Two amyloid-b targeting mAbs, lecanemab and donanemab, have received traditional FDA approval and been shown to slow disease progression in early AD. In clinical trials the active and placebo groups continue to diverge after treatment ends, which can be misinterpreted as a continued accumulation of benefit when it actually may be due to the previously treated group maintaining a milder state (and thus having a slower rate of progression).

Participants in TRAILBLAZER-ALZ 2 who cleared plaques by 12 months with donanemab and switched to placebo were used to evaluate the treatment benefit of maintaining a milder disease state after stopping therapy. Comparing that group to the full study population may be inappropriate, so we compared them to a stimulated placebo group with matched characteristics and disease severity at 12 months to calculate % slowing from 12-18 months. To study the accumulating continuous-treatment benefit with ongoing lecanemab therapy, we mapped the progression of the full CLARITY-AD placebo group to those taking lecanemab between months 12-18 and calculated the percent slowing.

When early completers with donanemab were compared to an appropriate placebo group, the percent slowing was approximately 17% for the 6 months after stopping therapy at plaque clearance (months 12-18).
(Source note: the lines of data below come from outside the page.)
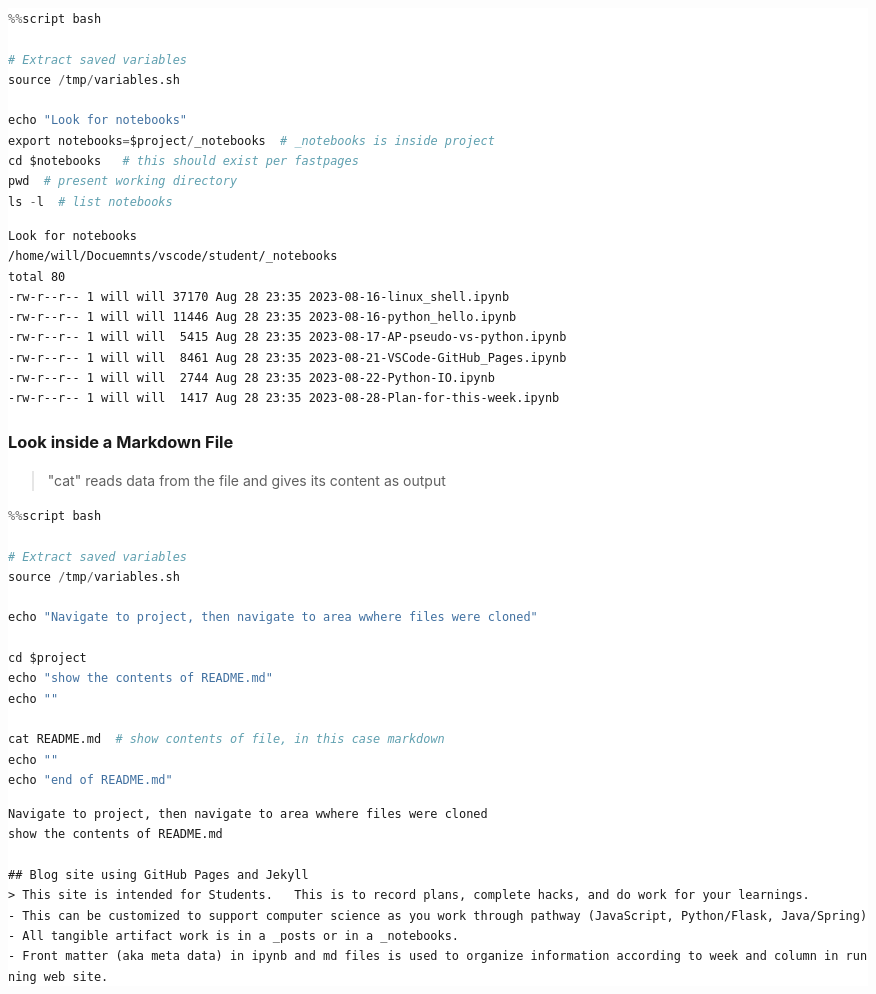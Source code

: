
 ```python
%%script bash

# Extract saved variables
source /tmp/variables.sh

echo "Look for notebooks"
export notebooks=$project/_notebooks  # _notebooks is inside project
cd $notebooks   # this should exist per fastpages
pwd  # present working directory
ls -l  # list notebooks
```

    Look for notebooks
    /home/will/Docuemnts/vscode/student/_notebooks
    total 80
    -rw-r--r-- 1 will will 37170 Aug 28 23:35 2023-08-16-linux_shell.ipynb
    -rw-r--r-- 1 will will 11446 Aug 28 23:35 2023-08-16-python_hello.ipynb
    -rw-r--r-- 1 will will  5415 Aug 28 23:35 2023-08-17-AP-pseudo-vs-python.ipynb
    -rw-r--r-- 1 will will  8461 Aug 28 23:35 2023-08-21-VSCode-GitHub_Pages.ipynb
    -rw-r--r-- 1 will will  2744 Aug 28 23:35 2023-08-22-Python-IO.ipynb
    -rw-r--r-- 1 will will  1417 Aug 28 23:35 2023-08-28-Plan-for-this-week.ipynb


### Look inside a Markdown File
> "cat" reads data from the file and gives its content as output


```python
%%script bash

# Extract saved variables
source /tmp/variables.sh

echo "Navigate to project, then navigate to area wwhere files were cloned"

cd $project
echo "show the contents of README.md"
echo ""

cat README.md  # show contents of file, in this case markdown
echo ""
echo "end of README.md"

```

    Navigate to project, then navigate to area wwhere files were cloned
    show the contents of README.md
    
    ## Blog site using GitHub Pages and Jekyll
    > This site is intended for Students.   This is to record plans, complete hacks, and do work for your learnings.
    - This can be customized to support computer science as you work through pathway (JavaScript, Python/Flask, Java/Spring)
    - All tangible artifact work is in a _posts or in a _notebooks.  
    - Front matter (aka meta data) in ipynb and md files is used to organize information according to week and column in running web site.
    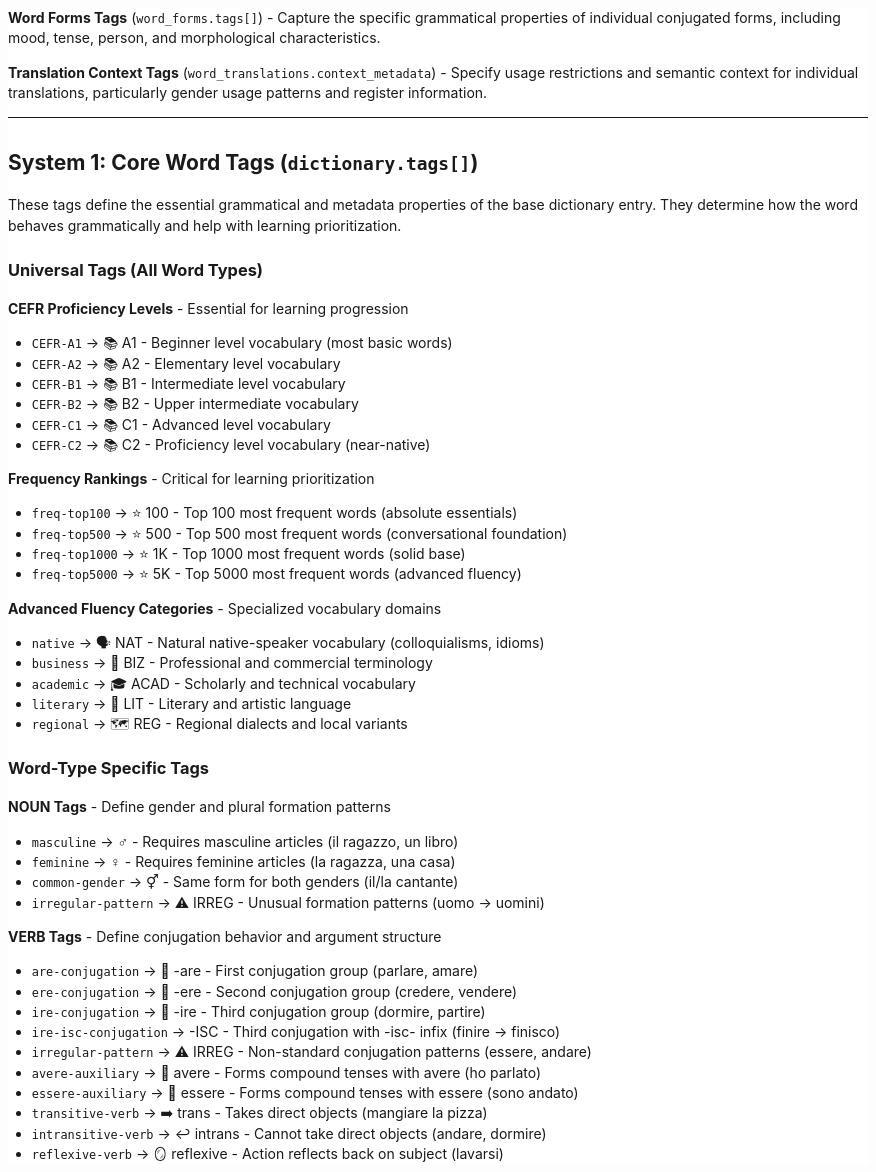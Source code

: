 **Word Forms Tags** (`word_forms.tags[]`) - Capture the specific grammatical properties of individual conjugated forms, including mood, tense, person, and morphological characteristics.

**Translation Context Tags** (`word_translations.context_metadata`) - Specify usage restrictions and semantic context for individual translations, particularly gender usage patterns and register information.

---

## System 1: Core Word Tags (`dictionary.tags[]`)

These tags define the essential grammatical and metadata properties of the base dictionary entry. They determine how the word behaves grammatically and help with learning prioritization.

### Universal Tags (All Word Types)

**CEFR Proficiency Levels** - Essential for learning progression
- `CEFR-A1` → 📚 A1 - Beginner level vocabulary (most basic words)
- `CEFR-A2` → 📚 A2 - Elementary level vocabulary  
- `CEFR-B1` → 📚 B1 - Intermediate level vocabulary
- `CEFR-B2` → 📚 B2 - Upper intermediate vocabulary
- `CEFR-C1` → 📚 C1 - Advanced level vocabulary
- `CEFR-C2` → 📚 C2 - Proficiency level vocabulary (near-native)

**Frequency Rankings** - Critical for learning prioritization
- `freq-top100` → ⭐ 100 - Top 100 most frequent words (absolute essentials)
- `freq-top500` → ⭐ 500 - Top 500 most frequent words (conversational foundation)
- `freq-top1000` → ⭐ 1K - Top 1000 most frequent words (solid base)
- `freq-top5000` → ⭐ 5K - Top 5000 most frequent words (advanced fluency)

**Advanced Fluency Categories** - Specialized vocabulary domains
- `native` → 🗣️ NAT - Natural native-speaker vocabulary (colloquialisms, idioms)
- `business` → 💼 BIZ - Professional and commercial terminology
- `academic` → 🎓 ACAD - Scholarly and technical vocabulary
- `literary` → 📜 LIT - Literary and artistic language
- `regional` → 🗺️ REG - Regional dialects and local variants

### Word-Type Specific Tags

**NOUN Tags** - Define gender and plural formation patterns
- `masculine` → ♂ - Requires masculine articles (il ragazzo, un libro)
- `feminine` → ♀ - Requires feminine articles (la ragazza, una casa)  
- `common-gender` → ⚥ - Same form for both genders (il/la cantante)
- `irregular-pattern` → ⚠️ IRREG - Unusual formation patterns (uomo → uomini)

**VERB Tags** - Define conjugation behavior and argument structure
- `are-conjugation` → 🔸 -are - First conjugation group (parlare, amare)
- `ere-conjugation` → 🔹 -ere - Second conjugation group (credere, vendere)
- `ire-conjugation` → 🔶 -ire - Third conjugation group (dormire, partire)
- `ire-isc-conjugation` → -ISC - Third conjugation with -isc- infix (finire → finisco)
- `irregular-pattern` → ⚠️ IRREG - Non-standard conjugation patterns (essere, andare)
- `avere-auxiliary` → 🤝 avere - Forms compound tenses with avere (ho parlato)
- `essere-auxiliary` → 🫱 essere - Forms compound tenses with essere (sono andato)
- `transitive-verb` → ➡️ trans - Takes direct objects (mangiare la pizza)
- `intransitive-verb` → ↩️ intrans - Cannot take direct objects (andare, dormire)
- `reflexive-verb` → 🪞 reflexive - Action reflects back on subject (lavarsi)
When lecanemab treated participants continued therapy during the last 6 months of the double-blind phase, the percent slowing was approximately 29%.

Our findings suggest that although discontinuing donanemab at plaque clearance would show a persistent treatment benefit, continuing treatment with lecanemab beyond 12 months results in additional accumulation of benefit. This finding suggests that continuing treatment with lecanemab is superior to stopping treatment with donanemab.